Dataset entries
[Start of section]

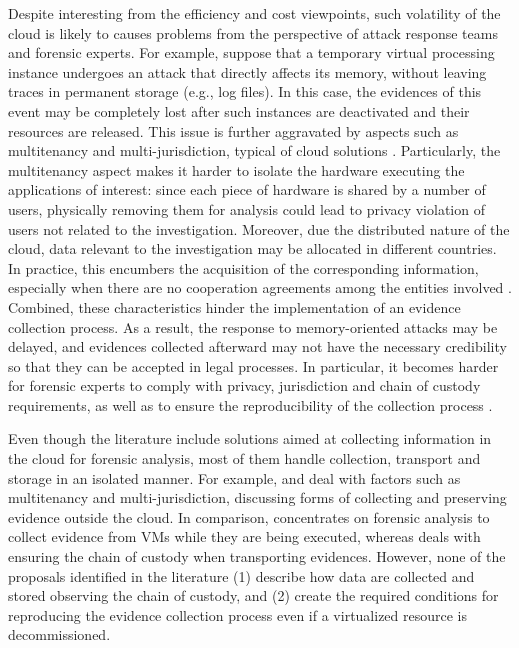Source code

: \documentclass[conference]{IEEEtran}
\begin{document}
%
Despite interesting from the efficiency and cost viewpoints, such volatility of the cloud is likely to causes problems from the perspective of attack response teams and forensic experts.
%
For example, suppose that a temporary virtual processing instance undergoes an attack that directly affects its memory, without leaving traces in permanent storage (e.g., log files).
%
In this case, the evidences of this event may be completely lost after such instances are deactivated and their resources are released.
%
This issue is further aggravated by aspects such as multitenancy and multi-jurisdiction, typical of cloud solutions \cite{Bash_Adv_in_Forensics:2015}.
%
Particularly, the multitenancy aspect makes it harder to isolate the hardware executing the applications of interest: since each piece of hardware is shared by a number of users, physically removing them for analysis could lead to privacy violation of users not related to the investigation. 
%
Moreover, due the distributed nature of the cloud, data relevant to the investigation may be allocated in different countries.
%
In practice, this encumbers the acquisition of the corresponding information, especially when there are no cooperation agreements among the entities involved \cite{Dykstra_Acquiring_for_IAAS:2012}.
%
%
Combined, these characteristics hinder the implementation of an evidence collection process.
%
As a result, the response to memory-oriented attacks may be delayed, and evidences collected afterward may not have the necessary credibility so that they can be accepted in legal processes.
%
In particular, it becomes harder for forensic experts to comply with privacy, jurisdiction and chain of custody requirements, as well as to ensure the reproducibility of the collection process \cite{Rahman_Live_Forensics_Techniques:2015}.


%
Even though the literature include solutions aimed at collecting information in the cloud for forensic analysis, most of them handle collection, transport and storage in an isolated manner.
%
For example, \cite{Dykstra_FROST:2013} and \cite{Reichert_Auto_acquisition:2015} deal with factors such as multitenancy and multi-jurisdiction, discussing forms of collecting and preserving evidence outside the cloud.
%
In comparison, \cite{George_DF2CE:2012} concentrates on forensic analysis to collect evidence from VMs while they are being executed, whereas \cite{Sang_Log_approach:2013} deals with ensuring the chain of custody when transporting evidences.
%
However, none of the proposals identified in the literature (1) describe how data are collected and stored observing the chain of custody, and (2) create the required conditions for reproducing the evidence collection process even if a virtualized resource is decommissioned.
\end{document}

[End of section]

◆ **WHAT TO WORK ON**
Could you reproduce the records above exactly, leaving out the pictures?

◆ **COMPLETED EXERCISE**
Source code

: \documentclass[conference]{IEEEtran}
\begin{document}
%
Despite interesting from the efficiency and cost viewpoints, such volatility of the cloud is likely to causes problems from the perspective of attack response teams and forensic experts.
%
For example, suppose that a temporary virtual processing instance undergoes an attack that directly affects its memory, without leaving traces in permanent storage (e.g., log files).
%
In this case, the evidences of this event may be completely lost after such instances are deactivated and their resources are released.
%
This issue is further aggravated by aspects such as multitenancy and multi-jurisdiction, typical of cloud solutions \cite{Bash_Adv_in_Forensics:2015}.
%
Particularly, the multitenancy aspect makes it harder to isolate the hardware executing the applications of interest: since each piece of hardware is shared by a number of users, physically removing them for analysis could lead to privacy violation of users not related to the investigation. 
%
Moreover, due the distributed nature of the cloud, data relevant to the investigation may be allocated in different countries.
%
In practice, this encumbers the acquisition of the corresponding information, especially when there are no cooperation agreements among the entities involved \cite{Dykstra_Acquiring_for_IAAS:2012}.
%
%
Combined, these characteristics hinder the implementation of an evidence collection process.
%
As a result, the response to memory-oriented attacks may be delayed, and evidences collected afterward may not have the necessary credibility so that they can be accepted in legal processes.
%
In particular, it becomes harder for forensic experts to comply with privacy, jurisdiction and chain of custody requirements, as well as to ensure the reproducibility of the collection process \cite{Rahman_Live_Forensics_Techniques:2015}.


%
Even though the literature include solutions aimed at collecting information in the cloud for forensic analysis, most of them handle collection, transport and storage in an isolated manner.
%
For example, \cite{Dykstra_FROST:2013} and \cite{Reichert_Auto_acquisition:2015} deal with factors such as multitenancy and multi-jurisdiction, discussing forms of collecting and preserving evidence outside the cloud.
%
In comparison, \cite{George_DF2CE:2012} concentrates on forensic analysis to collect evidence from VMs while they are being executed, whereas \cite{Sang_Log_approach:2013} deals with ensuring the chain of custody when transporting evidences.
%
However, none of the proposals identified in the literature (1) describe how data are collected and stored observing the chain of custody, and (2) create the required conditions for reproducing the evidence collection process even if a virtualized resource is decommissioned.
\end{document}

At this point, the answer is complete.